Top A short history of CAFCA
 

CAFCA is an acronym that stands for Collection of APL Functions for Cladistic Analysis. As indicated in the acronym all algorithms implemented in CAFCA are written in APL. APL is developed by K.E. Iverson, originally as a notational tool for mathematics, but soon implemented on IBM mainframes as an interpreted computer language. Because APL code is interpreted, programs (or functions in APL jargon) written in APL can in terms of speed hardly compete with programs written in languages as C or Pascal (that are, in general, implemented as compilers). This is especially the case for algorithms that contain loops. On the other hand, APL contains very powerful operators enabling the programmer to achieve in one line of code the equivalent of dozens of lines of C or Pascal.

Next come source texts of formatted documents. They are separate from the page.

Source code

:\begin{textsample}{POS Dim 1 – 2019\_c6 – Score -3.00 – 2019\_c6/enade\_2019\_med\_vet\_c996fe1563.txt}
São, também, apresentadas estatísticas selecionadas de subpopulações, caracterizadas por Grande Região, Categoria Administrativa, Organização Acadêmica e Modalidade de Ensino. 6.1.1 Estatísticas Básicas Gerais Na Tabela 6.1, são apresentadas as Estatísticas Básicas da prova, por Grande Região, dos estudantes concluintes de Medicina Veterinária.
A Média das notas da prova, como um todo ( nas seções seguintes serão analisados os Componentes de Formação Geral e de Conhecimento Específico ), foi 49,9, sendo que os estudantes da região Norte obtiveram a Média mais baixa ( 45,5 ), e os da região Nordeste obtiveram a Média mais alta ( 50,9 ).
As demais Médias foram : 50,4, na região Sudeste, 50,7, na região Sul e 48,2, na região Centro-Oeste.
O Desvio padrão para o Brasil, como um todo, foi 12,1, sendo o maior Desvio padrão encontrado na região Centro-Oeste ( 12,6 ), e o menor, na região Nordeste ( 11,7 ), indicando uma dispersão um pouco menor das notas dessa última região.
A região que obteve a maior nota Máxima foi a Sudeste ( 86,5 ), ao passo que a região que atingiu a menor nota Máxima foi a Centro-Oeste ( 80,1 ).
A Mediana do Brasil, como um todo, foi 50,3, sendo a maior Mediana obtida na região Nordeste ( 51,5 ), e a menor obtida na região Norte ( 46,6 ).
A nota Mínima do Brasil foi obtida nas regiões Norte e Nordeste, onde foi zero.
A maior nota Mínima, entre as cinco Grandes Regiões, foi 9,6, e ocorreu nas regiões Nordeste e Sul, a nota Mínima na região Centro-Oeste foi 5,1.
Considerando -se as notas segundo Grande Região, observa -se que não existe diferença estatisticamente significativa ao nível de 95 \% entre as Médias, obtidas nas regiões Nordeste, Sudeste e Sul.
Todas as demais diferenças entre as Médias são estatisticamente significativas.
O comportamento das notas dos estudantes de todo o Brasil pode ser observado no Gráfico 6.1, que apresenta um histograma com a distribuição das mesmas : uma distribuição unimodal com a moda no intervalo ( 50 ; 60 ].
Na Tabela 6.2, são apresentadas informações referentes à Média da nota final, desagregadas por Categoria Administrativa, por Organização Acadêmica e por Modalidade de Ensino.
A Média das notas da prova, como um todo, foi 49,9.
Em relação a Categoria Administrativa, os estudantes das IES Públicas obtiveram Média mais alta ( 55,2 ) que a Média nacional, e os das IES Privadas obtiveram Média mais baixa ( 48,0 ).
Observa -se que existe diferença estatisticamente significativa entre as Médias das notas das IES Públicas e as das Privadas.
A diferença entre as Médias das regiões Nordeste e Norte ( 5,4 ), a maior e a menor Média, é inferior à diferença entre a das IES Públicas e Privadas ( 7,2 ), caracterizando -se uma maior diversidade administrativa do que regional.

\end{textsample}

CAFCA was originally developed for use on mainframe computers. These versions were never distributed. When APL interpreters for personal computers became available CAFCA was ported to PC in 1985. In 1986 a menu driven user-interface was programmed and CAFCA could be distributed, eventually, as an integrated APL workspace. The main obstacle in its distribution was the need for users to separately acquire the APL interpreter as well, in order to make CAFCA run. Only after an APL interpreter with a free runtime license became available for Atari and Macintosh computers, the constraints on CAFCA's distribution could be lifted and CAFCA was ported to the Atari (1988) and to the Macintosh (1989). Soon further development was focused on the Macintosh only, including a native version for the PowerPC chip (1994). A Mac OSX [carbon] version is in the works, although the development of a new user-interface is a major hick-up. When it is finished a Windows version [sharing the same code] will be available as well. The old DOS version, as well as the Mac system 6 and 7 versions are no longer distributed.

Top Description
 

CAFCA employs the methods of group-compatibility and component-compatibility to run a cladistic analysis of a data matrix. The data matrix may either be binary, multi-state, or mixed binary/multi-state. Missing values are allowed and should be indicated by a negative integer, or a question mark. Multi state characters may be expressed in binary form.

CAFCA uses a so-called column partitioning vector to indicate which columns belong together block wise. Each block of binary states represents one multi state character, thus avoiding the errors that are introduced when each state of a multi state character is treated as a separate nominal variable. Polymorphism can be indicated, but only in the binary expression of multi-state characters. Characters may either be polarized by indicating the (putative) ancestral state (zero), or polarized and ordered by means of a (partial) additive binary coding, or kept neutral (no polarity, no order), or polarized and linearly ordered upon request (multi-state characters only). CAFCA has no options for step matrices. Taxa may either all belong to the ingroup, or the outgroup(s) may be included and (interactively) indicated by the user, or deduced from the data matrix (full zero row). The data matrix must be available either as an ASCII file, or be present in the OutputFile system, or the user may use CAFCA's built-in editor to enter a data matrix. The group- and component-compatibility method is based on the idea that each cladogram has components as its building blocks, i.e. sets of terminal taxa corresponding with the nodes in a cladogram. Any two components share one of four possible relations; exclusion, inclusion, overlap, and replication. Components are compatible when they either include, exclude, or replicate each other. All components (taxon subsets) of a cladogram are mutually compatible. Components of a cladogram can be seen as nodes of a graph, connected by lines depicting the compatibility relation. Thus the cladogram corresponds to a clique, a maximally connected [sub]graph.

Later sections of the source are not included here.